X-LANCE / UniCATS-CTX-txt2vec

[AAAI 2024] CTX-txt2vec, the acoustic model in UniCATS
https://cpdu.github.io/unicats
57 stars 8 forks source link

Experimenting with number of diffusion steps #4

Closed danablend closed 8 months ago

danablend commented 8 months ago

Hello, have you experimented with the number of diffusion steps?

I notice it is set to 100 at the moment, so if it is possible to set it to a lower number like 20, the model could be much much faster at training and computing inference. Is this something that has been tested, or not yet? Thanks!

cantabile-kwok commented 8 months ago

Well, this problem has two folds, the inference steps and the training steps:

  1. The inference steps: we experimented using different number of sampling steps. Empirically, lower than 5 steps will cause a substantial degradation of generated samples, but 20 steps or so will still be OK, with only a minor decrease in quality. In order to achieve the best quality, we set it to 100 in the code.
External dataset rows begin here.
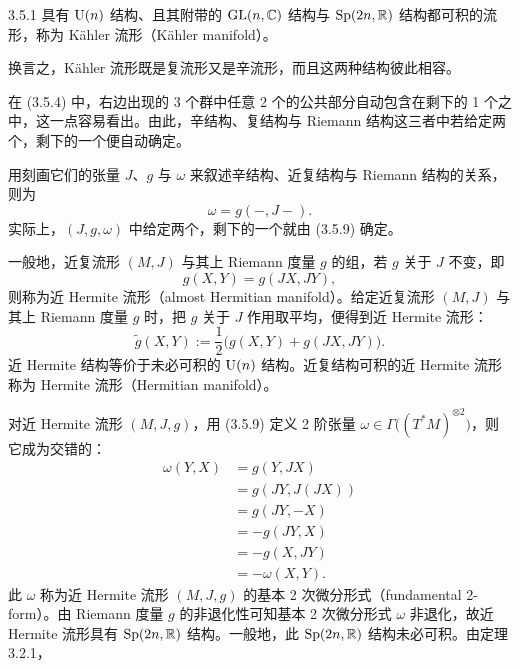 \begin{definition}{3.5.1}
  具有 $\operatorname{U}(n)$ 结构、且其附带的 $\operatorname{GL}(n,\mathbb{C})$ 结构与 $\operatorname{Sp}(2n,\mathbb{R})$ 结构都可积的流形，称为 Kähler 流形（Kähler manifold）。
\end{definition}

换言之，Kähler 流形既是复流形又是辛流形，而且这两种结构彼此相容。

在 (3.5.4) 中，右边出现的 3 个群中任意 2 个的公共部分自动包含在剩下的 1 个之中，这一点容易看出。由此，辛结构、复结构与 Riemann 结构这三者中若给定两个，剩下的一个便自动确定。

用刻画它们的张量 $J$、$g$ 与 $\omega$ 来叙述辛结构、近复结构与 Riemann 结构的关系，则为
\begin{equation}
  \omega=g(-,J-).
  \tag{3.5.9}
\end{equation}
实际上，$(J,g,\omega)$ 中给定两个，剩下的一个就由 (3.5.9) 确定。

一般地，近复流形 $(M,J)$ 与其上 Riemann 度量 $g$ 的组，若 $g$ 关于 $J$ 不变，即
\begin{equation}
  g(X,Y)=g(JX,JY),
  \tag{3.5.10}
\end{equation}
则称为近 Hermite 流形（almost Hermitian manifold）。给定近复流形 $(M,J)$ 与其上 Riemann 度量 $g$ 时，把 $g$ 关于 $J$ 作用取平均，便得到近 Hermite 流形：
\begin{equation}
  \tilde g(X,Y):=\frac{1}{2}\bigl(g(X,Y)+g(JX,JY)\bigr).
  \tag{3.5.11}
\end{equation}
近 Hermite 结构等价于未必可积的 $\operatorname{U}(n)$ 结构。近复结构可积的近 Hermite 流形称为 Hermite 流形（Hermitian manifold）。

对近 Hermite 流形 $(M,J,g)$，用 (3.5.9) 定义 2 阶张量 $\omega\in\Gamma\bigl((T^*M)^{\otimes2}\bigr)$，则它成为交错的：
\begin{align}
  \omega(Y,X)&=g(Y,JX) \tag{3.5.12}\\
  &=g(JY,J(JX)) \tag{3.5.13}\\
  &=g(JY,-X) \tag{3.5.14}\\
  &=-g(JY,X) \tag{3.5.15}\\
  &=-g(X,JY) \tag{3.5.16}\\
  &=-\omega(X,Y). \tag{3.5.17}
\end{align}
此 $\omega$ 称为近 Hermite 流形 $(M,J,g)$ 的基本 2 次微分形式（fundamental 2-form）。由 Riemann 度量 $g$ 的非退化性可知基本 2 次微分形式 $\omega$ 非退化，故近 Hermite 流形具有 $\operatorname{Sp}(2n,\mathbb{R})$ 结构。一般地，此 $\operatorname{Sp}(2n,\mathbb{R})$ 结构未必可积。由定理 3.2.1，

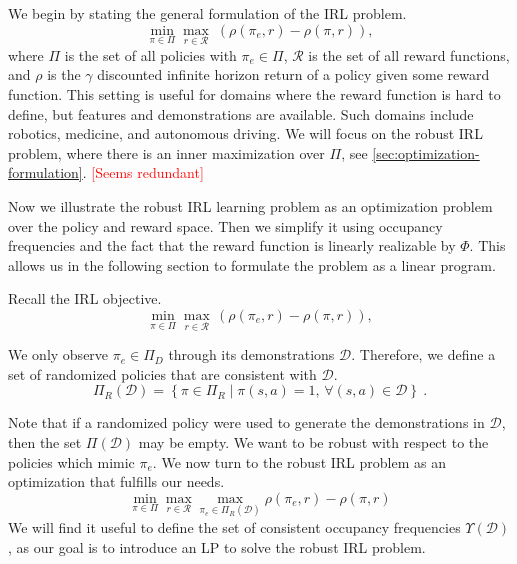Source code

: \documentclass[11pt]{uai2023}
\newcommand{\gersi}[1]{\textcolor{red}{[#1]}}
\begin{document}
We begin by stating the general formulation of the IRL problem.
\begin{equation}
	\min_{\pi \in \Pi} \max_{r \in \mathcal{R}} \; (\rho(\pi_e, r) - \rho(\pi, r)),
\end{equation}
where $\Pi$ is the set of all policies with $\pi_e \in \Pi$, $\mathcal{R}$ is the set of all reward functions, and $\rho$ is the $\gamma$ discounted infinite horizon
return of a policy given some reward function. This setting is useful for domains where the reward function is hard to define, 
but features and demonstrations are available. Such domains include robotics, medicine, and autonomous driving. 
We will focus on the robust IRL problem, where there is an inner maximization over $\Pi$, see \cref{sec:optimization-formulation}. \gersi{Seems redundant}

Now we illustrate the robust IRL learning problem as an optimization problem over the policy and reward space. Then we simplify it using occupancy frequencies
and the fact that the reward function is linearly realizable by $\Phi$. This allows us in the following section to formulate the problem as a linear program.

Recall the IRL objective.
\begin{equation}
	\min_{\pi \in \Pi} \max_{r \in \mathcal{R}}  \, (\rho(\pi_e, r) - \rho(\pi, r)),
\end{equation}

We only observe $\pi_e \in \Pi_D$ through its demonstrations $\mathcal{D}$. Therefore, we define a set of randomized policies that are consistent with $\mathcal{D}$.
%
\begin{equation} \label{eq:consistent-policies}
	\Pi_R(\mathcal{D}) = \left\{ \pi \in \Pi_R \mid \pi(s,a) = 1, \, \forall (s,a) \in \mathcal{D} \right\}~.
\end{equation}

Note that if a randomized policy were used to generate the demonstrations in
$\mathcal{D}$, then the set $\Pi(\mathcal{D})$ may be empty. We want to be robust with respect to the policies which mimic $\pi_e$.
We now turn to the robust IRL problem as an optimization that fulfills our needs.
%
\begin{equation}
	\label{eq:robust_IRL_formulation}
	\min_{\pi \in \Pi} \max_{r \in \mathcal{R}} \max_{\pi_e \in \Pi_{R}(\mathcal{D})} \rho(\pi_e, r) - \rho(\pi, r)
\end{equation}
%
We will find it useful to define the set of consistent occupancy frequencies $\Upsilon(\mathcal{D})$, as our goal is to introduce an LP to solve
the robust IRL problem.
\end{document}
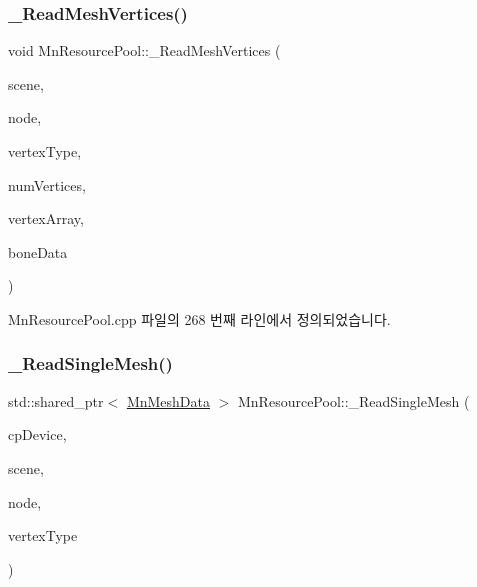 \subsubsection{\texorpdfstring{\+\_\+\+Read\+Mesh\+Vertices()}{\_ReadMeshVertices()}}
{\footnotesize\ttfamily void Mn\+Resource\+Pool\+::\+\_\+\+Read\+Mesh\+Vertices (\begin{DoxyParamCaption}\item[{const ai\+Scene $\ast$}]{scene,  }\item[{const ai\+Node $\ast$}]{node,  }\item[{const std\+::shared\+\_\+ptr$<$ \hyperlink{class_m_n_l_1_1_mn_custom_vertex_type}{Mn\+Custom\+Vertex\+Type} $>$ \&}]{vertex\+Type,  }\item[{U\+I\+NT}]{num\+Vertices,  }\item[{std\+::vector$<$ float $>$ \&}]{vertex\+Array,  }\item[{const std\+::vector$<$ \hyperlink{struct_m_n_l_1_1_mn_resource_pool_1_1___bone_data}{\+\_\+\+Bone\+Data} $>$ \&}]{bone\+Data }\end{DoxyParamCaption})\hspace{0.3cm}{\ttfamily [private]}}



Mn\+Resource\+Pool.\+cpp 파일의 268 번째 라인에서 정의되었습니다.

\mbox{\label{class_m_n_l_1_1_mn_resource_pool_a5e09efdbde37ec94da31e1d5bc1f8c5b}} 
\subsubsection{\texorpdfstring{\+\_\+\+Read\+Single\+Mesh()}{\_ReadSingleMesh()}}
{\footnotesize\ttfamily std\+::shared\+\_\+ptr$<$ \hyperlink{class_m_n_l_1_1_mn_mesh_data}{Mn\+Mesh\+Data} $>$ Mn\+Resource\+Pool\+::\+\_\+\+Read\+Single\+Mesh (\begin{DoxyParamCaption}\item[{const \hyperlink{namespace_m_n_l_a1eec210db8f309a4a9ac0d9658784c31}{C\+P\+D3\+D\+Device} \&}]{cp\+Device,  }\item[{const ai\+Scene $\ast$}]{scene,  }\item[{const ai\+Node $\ast$}]{node,  }\item[{const std\+::shared\+\_\+ptr$<$ \hyperlink{class_m_n_l_1_1_mn_custom_vertex_type}{Mn\+Custom\+Vertex\+Type} $>$ \&}]{vertex\+Type }\end{DoxyParamCaption})\hspace{0.3cm}{\ttfamily [private]}}



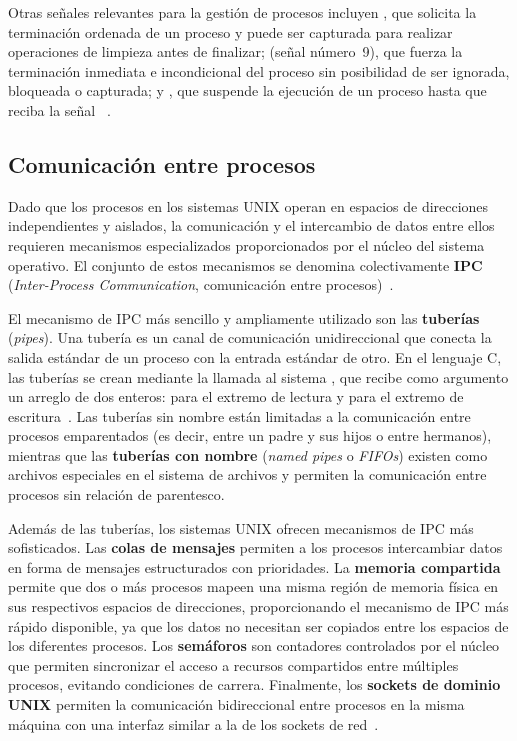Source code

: Otras señales relevantes para la gestión de procesos incluyen , que solicita la terminación ordenada de un proceso y puede ser capturada para realizar operaciones de limpieza antes de finalizar;  (señal número~9), que fuerza la terminación inmediata e incondicional del proceso sin posibilidad de ser ignorada, bloqueada o capturada; y , que suspende la ejecución de un proceso hasta que reciba la señal ~\cite{kerrisk2010}.

\subsection{Comunicación entre procesos}
\label{subsec:ipc}

Dado que los procesos en los sistemas UNIX operan en espacios de direcciones independientes y aislados, la comunicación y el intercambio de datos entre ellos requieren mecanismos especializados proporcionados por el núcleo del sistema operativo. El conjunto de estos mecanismos se denomina colectivamente \textbf{IPC} (\textit{Inter-Process Communication}, comunicación entre procesos)~\cite{stevens2013}.

El mecanismo de IPC más sencillo y ampliamente utilizado son las \textbf{tuberías} (\textit{pipes}). Una tubería es un canal de comunicación unidireccional que conecta la salida estándar de un proceso con la entrada estándar de otro. En el lenguaje C, las tuberías se crean mediante la llamada al sistema , que recibe como argumento un arreglo de dos enteros:  para el extremo de lectura y  para el extremo de escritura~\cite{kerrisk2010}. Las tuberías sin nombre están limitadas a la comunicación entre procesos emparentados (es decir, entre un padre y sus hijos o entre hermanos), mientras que las \textbf{tuberías con nombre} (\textit{named pipes} o \textit{FIFOs}) existen como archivos especiales en el sistema de archivos y permiten la comunicación entre procesos sin relación de parentesco.

Además de las tuberías, los sistemas UNIX ofrecen mecanismos de IPC más sofisticados. Las \textbf{colas de mensajes} permiten a los procesos intercambiar datos en forma de mensajes estructurados con prioridades. La \textbf{memoria compartida} permite que dos o más procesos mapeen una misma región de memoria física en sus respectivos espacios de direcciones, proporcionando el mecanismo de IPC más rápido disponible, ya que los datos no necesitan ser copiados entre los espacios de los diferentes procesos. Los \textbf{semáforos} son contadores controlados por el núcleo que permiten sincronizar el acceso a recursos compartidos entre múltiples procesos, evitando condiciones de carrera. Finalmente, los \textbf{sockets de dominio UNIX} permiten la comunicación bidireccional entre procesos en la misma máquina con una interfaz similar a la de los sockets de red~\cite{stevens2013, kerrisk2010}.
Feel free to decrease it for faster inference.
  2. The training steps: in the diffusion context, the training steps means how to split the diffusion process into discrete small-steps. Note that this does not importantly affect the training time, because we don't iterative through these steps in training. Instead, we sample a number from the total steps, like 59, and the model is trained to learn the change of data in that small period of evolution. We sample this number for every batch, so that eventually the model is able to learn the whole diffusion process. Usually 100 is a good choice for training, because if you decrease that number, the granularity of splitting the diffusion process becomes larger, and the change of data within each sub-period becomes bigger and harder for the model to learn.
danablend commented 8 months ago

Aha, that makes a lot of sense! Thank you for your reply, this was very helpful. 👍